I don't think any genres are off-limits to us. We have a large subscriber base that consumes a wide variety of content and we don't have any preconceived notions about what will or won't work on the service. We've been very focused on highly serialized hours and half-hours, and that will continue to be true, but I wouldn't close the door on any kind of experimentation.
You have the viewer base and the money to experiment with things like awards shows, live events and sports. Any appeal?
I think on-demand will always be the key focus for us, so anything that requires aggregating a live audience at one point in time is better suited for network television and linear television. But anything that can be viewed and enjoyed in an on-demand way could ultimately be something we think about.
Whom do you consider your competition?
It depends on the segment of our business, what time period and what territory we're in. The media likes to make a lot of HBO, and we're very flattered because we respect the business that they've built and continue to run -- it's a global brand with powerful, important content. From a narrow original-series perspective, it's the best of premium and broadcast television. We're hearing the same pitches and being presented with some of the same material.
What's the project that got away?
True Detective is certainly a project that we had read and loved but HBO snapped it up. I'm a big fan of Fargo, too, and would have loved to have seen that at Netflix. We have the series first-run in some of our international territories.
Would you have done Fargo as a limited series?

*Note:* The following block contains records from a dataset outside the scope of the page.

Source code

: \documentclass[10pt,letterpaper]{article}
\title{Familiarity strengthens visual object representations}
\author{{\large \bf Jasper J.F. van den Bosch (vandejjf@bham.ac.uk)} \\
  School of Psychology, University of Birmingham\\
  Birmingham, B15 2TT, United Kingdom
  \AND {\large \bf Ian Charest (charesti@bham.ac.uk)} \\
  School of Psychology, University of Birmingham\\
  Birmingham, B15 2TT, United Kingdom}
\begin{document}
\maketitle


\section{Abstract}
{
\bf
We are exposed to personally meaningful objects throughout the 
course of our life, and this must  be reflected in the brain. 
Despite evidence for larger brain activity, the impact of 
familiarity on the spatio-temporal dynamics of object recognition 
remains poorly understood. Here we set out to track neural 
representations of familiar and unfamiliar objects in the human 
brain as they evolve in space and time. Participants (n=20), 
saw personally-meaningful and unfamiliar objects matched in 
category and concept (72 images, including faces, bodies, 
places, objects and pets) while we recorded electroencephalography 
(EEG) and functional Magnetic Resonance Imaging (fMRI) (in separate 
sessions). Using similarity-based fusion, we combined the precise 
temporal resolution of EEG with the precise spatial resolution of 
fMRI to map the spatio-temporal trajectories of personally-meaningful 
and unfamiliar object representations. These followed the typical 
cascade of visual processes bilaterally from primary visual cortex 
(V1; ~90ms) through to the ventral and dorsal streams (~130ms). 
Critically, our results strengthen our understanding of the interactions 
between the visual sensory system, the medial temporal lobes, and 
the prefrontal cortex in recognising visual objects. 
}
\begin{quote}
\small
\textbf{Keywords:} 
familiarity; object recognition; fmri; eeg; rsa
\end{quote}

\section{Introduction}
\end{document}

I wouldn't close the door on a limited series for the right thing; and certainly with our roots in film, Fargo wouldn't be a stretch for us at all.

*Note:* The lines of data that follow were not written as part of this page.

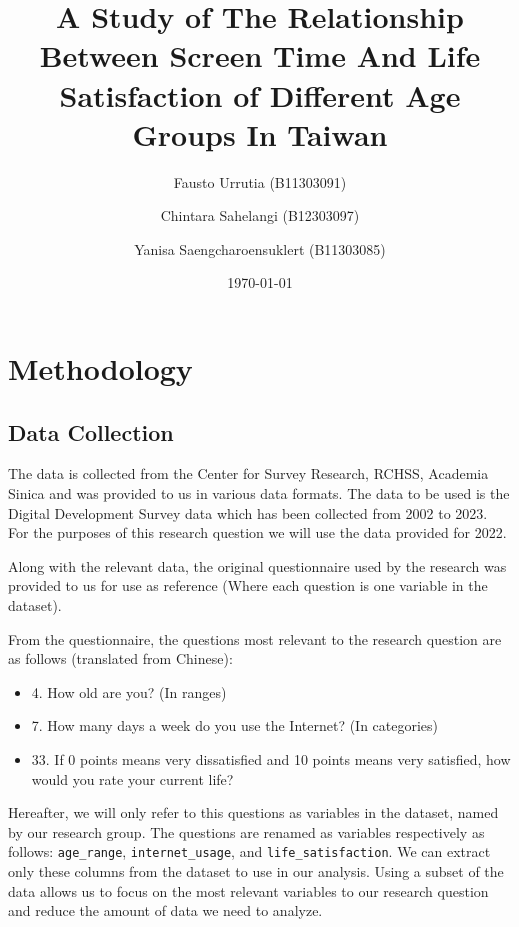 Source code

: \documentclass[12pt, a4paper]{article}
\title{\textbf{A Study of The Relationship Between Screen Time And Life Satisfaction of Different Age Groups In Taiwan}}
\author{
    {\small Fausto Urrutia (B11303091)} \and 
    {\small Chintara Sahelangi (B12303097)} \and 
    {\small Yanisa Saengcharoensuklert (B11303085)}}
\date{\today}
\begin{document}
\maketitle
\newpage


\section{Methodology}

\subsection{Data Collection}

\par The data is collected from the Center for Survey Research, RCHSS, Academia Sinica and was provided to us in various data formats. The data to be used is the Digital Development Survey data which has been collected from 2002 to 2023.
For the purposes of this research question we will use the data provided for 2022. 
\par Along with the relevant data, the original questionnaire used by the research was provided to us for use as reference (Where each question is one variable in the dataset).
\par From the questionnaire, the questions most relevant to the research question are as follows (translated from Chinese):
\begin{itemize}
    \item 4. How old are you? {\footnotesize(In ranges)}
    \item 7. How  many  days  a  week  do  you  use  the  Internet? {\footnotesize(In categories)}
    \item 33.  If  0  points  means  very  dissatisfied  and  10  points  means  very  satisfied,  how  would  you  rate  your  current  life?
\end{itemize}
\par Hereafter, we will only refer to this questions as variables in the dataset, named by our research group.
The questions are renamed as variables respectively as follows: \texttt{age\_range}, \texttt{internet\_usage}, and \texttt{life\_satisfaction}.
We can extract only these columns from the dataset to use in our analysis. Using a subset of the data allows us to focus on the most relevant variables to our research question and reduce the amount of data we need to analyze.
\end{document}
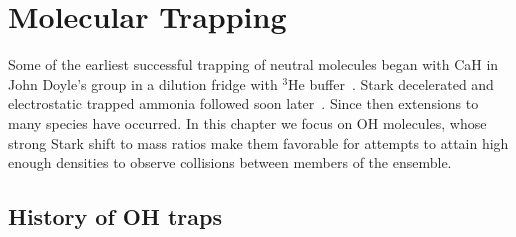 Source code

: %
%
%

\chapter{Molecular Trapping}

Some of the earliest successful trapping of neutral molecules began with CaH in John Doyle's group in a dilution fridge with $^3$He buffer~\cite{Weinstein1998}.
Stark decelerated and electrostatic trapped ammonia followed soon later~\cite{Bethlem2000trap}.
Since then extensions to many species have occurred. 
In this chapter we focus on OH molecules, whose strong Stark shift to mass ratios make them favorable for attempts to attain high enough densities to observe collisions between members of the ensemble.

\section{History of OH traps}

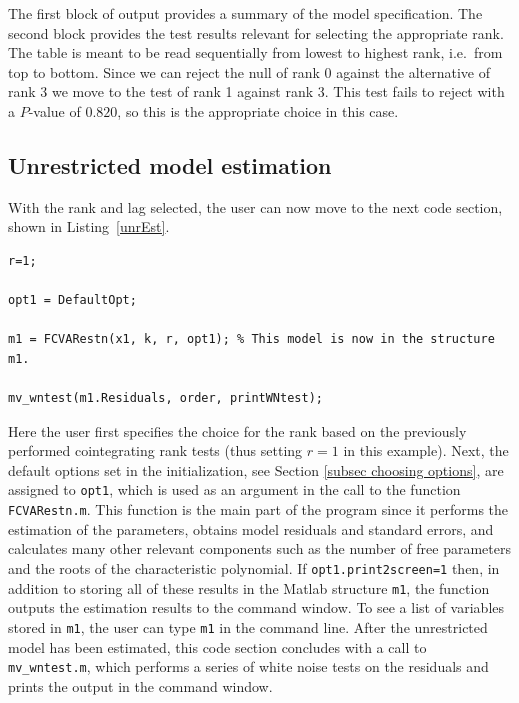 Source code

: \documentclass[10pt]{article}
\begin{document}
The first block of output provides a summary of the model specification. The second block provides the test results relevant for selecting the appropriate rank. The table is meant to be read sequentially from lowest to highest rank, i.e.\ from top to bottom. Since we can reject the null of rank 0 against the alternative of rank 3 we move to the test of rank 1 against rank 3. This test fails to reject with a $P$-value of $0.820$, so this is the appropriate choice in this case.


\subsection{Unrestricted model estimation}

With the rank and lag selected, the user can now move to the next code section, shown in Listing~\ref{unrEst}.

\begin{lstlisting}[frame=single,caption={Unrestricted model estimation}, label = unrEst]
%% --------- UNRESTRICTED MODEL ESTIMATION ---------- %
r=1;

opt1 = DefaultOpt;

m1 = FCVARestn(x1, k, r, opt1); % This model is now in the structure m1.

mv_wntest(m1.Residuals, order, printWNtest);
\end{lstlisting}

Here the user first specifies the choice for the rank based on the previously performed cointegrating rank tests (thus setting $r=1$ in this example). Next, the default options set in the initialization, see Section \ref{subsec choosing options}, are assigned to \verb|opt1|, which is used as an argument in the call to the function \verb|FCVARestn.m|. This function is the main part of the program since it performs the estimation of the parameters, obtains model residuals and standard errors, and calculates many other relevant components such as the number of free parameters and the roots of the characteristic polynomial. If \verb|opt1.print2screen=1| then, in addition to storing all of these results in the Matlab structure \verb|m1|, the function outputs the estimation results to the command window. To see a list of variables stored in \verb|m1|, the user can type \verb|m1| in the command line. After the unrestricted model has been estimated, this code section concludes with a call to \verb|mv_wntest.m|, which performs a series of white noise tests on the residuals and prints the output in the command window.
\end{document}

Where are you with a second season of Arrested Development? Will there be one?
We would happy to launch another season of Arrested Development when Mitch [Hurwitz] is ready to make one.
Now you're working on a Wet Hot American Summer revival. How do you think about what makes sense to revive? And what else is on the wish list?
Revival projects aren't an important part of our original series strategy. It's an opportunistic thing. With Arrested Development, Ted [Sarandos] was a big fan and knew that there had been a movie project in the works for a long time, so he campaigned very hard to bring that revival to Netflix. We have the data on what might be attractive to us from a viewership standpoint, and there may be occasions when we go seek something out, but it's pretty opportunistic and not particularly planned.
What's the biggest misconception that people have about what you're doing?
There's the perception that my team isn't creatively involved in the series at all. On the one hand, we have a very light touch; we try to provide a supportive environment, and we hire our showrunners and directors with the same mindset that we use when we hire employees. Our culture is about freedom and responsibility, and we believe that people do their best work when you give them both. But on the other hand, I'd like to acknowledge the amazing hard work my team does. So, that's always a bittersweet comment that we hear.
At this time last year, that team was significantly smaller than it is now, no?
We've roughly doubled the size of the team from a pretty small base. But we're anticipating more than doubling the number of seasons that will be released, so we're trying to scale up quickly in order to be able to have a large and growing pipeline of projects.
If you're not working, where would we find you?
I spend most of my free time on my bicycle. It's a good way to clear your head; and if there's a hill, I want to climb it. And I'm a big sports fan. I'm a big college football fan. I was raised in Nebraska, so I'm a Cornhuskers fan; and then I went to school at Stanford, so I'm a Cardinal fan. And I'm a big baseball fan, too. My teams are the Dodgers, the Brewers, the Yankees and the Red Sox. Yes, I believe anything's possible. I'm a peacemaker. (Laughs.)